Dinaman
- Categories: News magazine
- Frequency: Weekly
- Publisher: Bennett, Coleman & Co. Ltd.
- Founded: 1965
- Country: India
- Based in: New Delhi
- Language: Hindi
- ISSN: 0012-3005

= Dinaman =

Dinaman was a Hindi language weekly magazine founded in 1965. It was published in New Delhi. The newsweekly was started by Sachchidananda Hirananda Vatsyayan 'Ajneya', a pioneer of modern Hindi poetry and writing. His Assistant Editors were Raghuvir Sahay, a prominent Hindi author and a then unknown Manohar Shyam Joshi, who went on to become the editor of Saptahik Hindustan and a pathbreaking writer himself. Subsequent editors of the magazine included the Hindi poet Raghuvir Sahay, K.L. Nandan, and Satish Jha. Dinaman was published by Bennett, Coleman & Co. Ltd. (now The Times Group). Some of its staff members achieved national political stature.

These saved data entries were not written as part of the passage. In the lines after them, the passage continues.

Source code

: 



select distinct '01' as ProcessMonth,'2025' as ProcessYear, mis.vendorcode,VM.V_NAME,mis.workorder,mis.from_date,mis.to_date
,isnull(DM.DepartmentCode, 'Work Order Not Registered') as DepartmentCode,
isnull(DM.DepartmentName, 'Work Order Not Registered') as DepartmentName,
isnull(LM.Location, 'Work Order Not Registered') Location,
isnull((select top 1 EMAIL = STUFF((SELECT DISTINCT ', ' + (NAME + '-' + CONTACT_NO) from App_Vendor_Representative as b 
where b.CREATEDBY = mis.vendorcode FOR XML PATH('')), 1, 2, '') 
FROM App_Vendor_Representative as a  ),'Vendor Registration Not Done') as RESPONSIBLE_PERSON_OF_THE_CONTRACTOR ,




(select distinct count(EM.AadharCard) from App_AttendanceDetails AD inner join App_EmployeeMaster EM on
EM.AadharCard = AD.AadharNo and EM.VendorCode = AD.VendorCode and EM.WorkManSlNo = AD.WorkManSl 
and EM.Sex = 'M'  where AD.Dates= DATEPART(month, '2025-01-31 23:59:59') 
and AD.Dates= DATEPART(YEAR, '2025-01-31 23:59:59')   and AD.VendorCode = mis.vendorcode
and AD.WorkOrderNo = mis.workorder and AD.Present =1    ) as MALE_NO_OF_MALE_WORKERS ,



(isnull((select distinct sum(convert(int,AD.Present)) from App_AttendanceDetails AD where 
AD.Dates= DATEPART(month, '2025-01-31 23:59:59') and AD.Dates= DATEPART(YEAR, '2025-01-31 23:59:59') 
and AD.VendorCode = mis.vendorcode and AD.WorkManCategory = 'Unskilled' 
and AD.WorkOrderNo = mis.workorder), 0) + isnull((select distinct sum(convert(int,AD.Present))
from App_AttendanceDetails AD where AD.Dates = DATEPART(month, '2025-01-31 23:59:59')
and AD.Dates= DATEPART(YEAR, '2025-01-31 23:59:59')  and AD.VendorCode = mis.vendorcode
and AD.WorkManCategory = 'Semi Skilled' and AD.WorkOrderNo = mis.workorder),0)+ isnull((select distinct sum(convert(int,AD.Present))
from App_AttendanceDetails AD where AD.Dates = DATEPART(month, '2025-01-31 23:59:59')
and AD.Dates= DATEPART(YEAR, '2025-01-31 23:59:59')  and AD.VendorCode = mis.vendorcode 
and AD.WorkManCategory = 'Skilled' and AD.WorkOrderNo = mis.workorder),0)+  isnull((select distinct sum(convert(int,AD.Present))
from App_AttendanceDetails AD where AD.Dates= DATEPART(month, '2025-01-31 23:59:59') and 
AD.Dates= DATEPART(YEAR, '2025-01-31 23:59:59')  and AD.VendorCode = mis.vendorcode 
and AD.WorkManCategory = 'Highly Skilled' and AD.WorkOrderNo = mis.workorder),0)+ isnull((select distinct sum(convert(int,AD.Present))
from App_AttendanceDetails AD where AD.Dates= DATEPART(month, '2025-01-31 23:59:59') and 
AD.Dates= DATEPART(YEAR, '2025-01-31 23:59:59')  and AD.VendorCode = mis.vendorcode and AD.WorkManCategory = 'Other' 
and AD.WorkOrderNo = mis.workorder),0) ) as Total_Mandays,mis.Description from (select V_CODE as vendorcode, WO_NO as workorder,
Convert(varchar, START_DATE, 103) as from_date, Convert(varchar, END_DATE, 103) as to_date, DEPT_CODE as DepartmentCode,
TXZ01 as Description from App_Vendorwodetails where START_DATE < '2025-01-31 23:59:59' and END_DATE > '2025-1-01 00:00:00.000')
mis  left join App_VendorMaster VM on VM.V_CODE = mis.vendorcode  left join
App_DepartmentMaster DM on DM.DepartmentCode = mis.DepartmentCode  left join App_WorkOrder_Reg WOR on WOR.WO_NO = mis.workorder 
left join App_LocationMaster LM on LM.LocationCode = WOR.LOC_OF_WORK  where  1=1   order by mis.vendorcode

Shrikant Verma, a poet, was nominated to India's parliamentary Upper House in 1976, the Rajya Sabha and was a close adviser of the then Prime Minister of India, Indira Gandhi. Poet Sarveshwar Dayal Saxena and critic Vinod Bharadwaj, Prayag Shukl and Uday Pratap went on achieve India's high literary honours the Sahitya Academy Puruskar, equivalent of the US Pulitzer Prize.

The magazine was considered a trendsetter in Hindi journalism. It also played a significant role in the development of the genre of Hindi theatre criticism.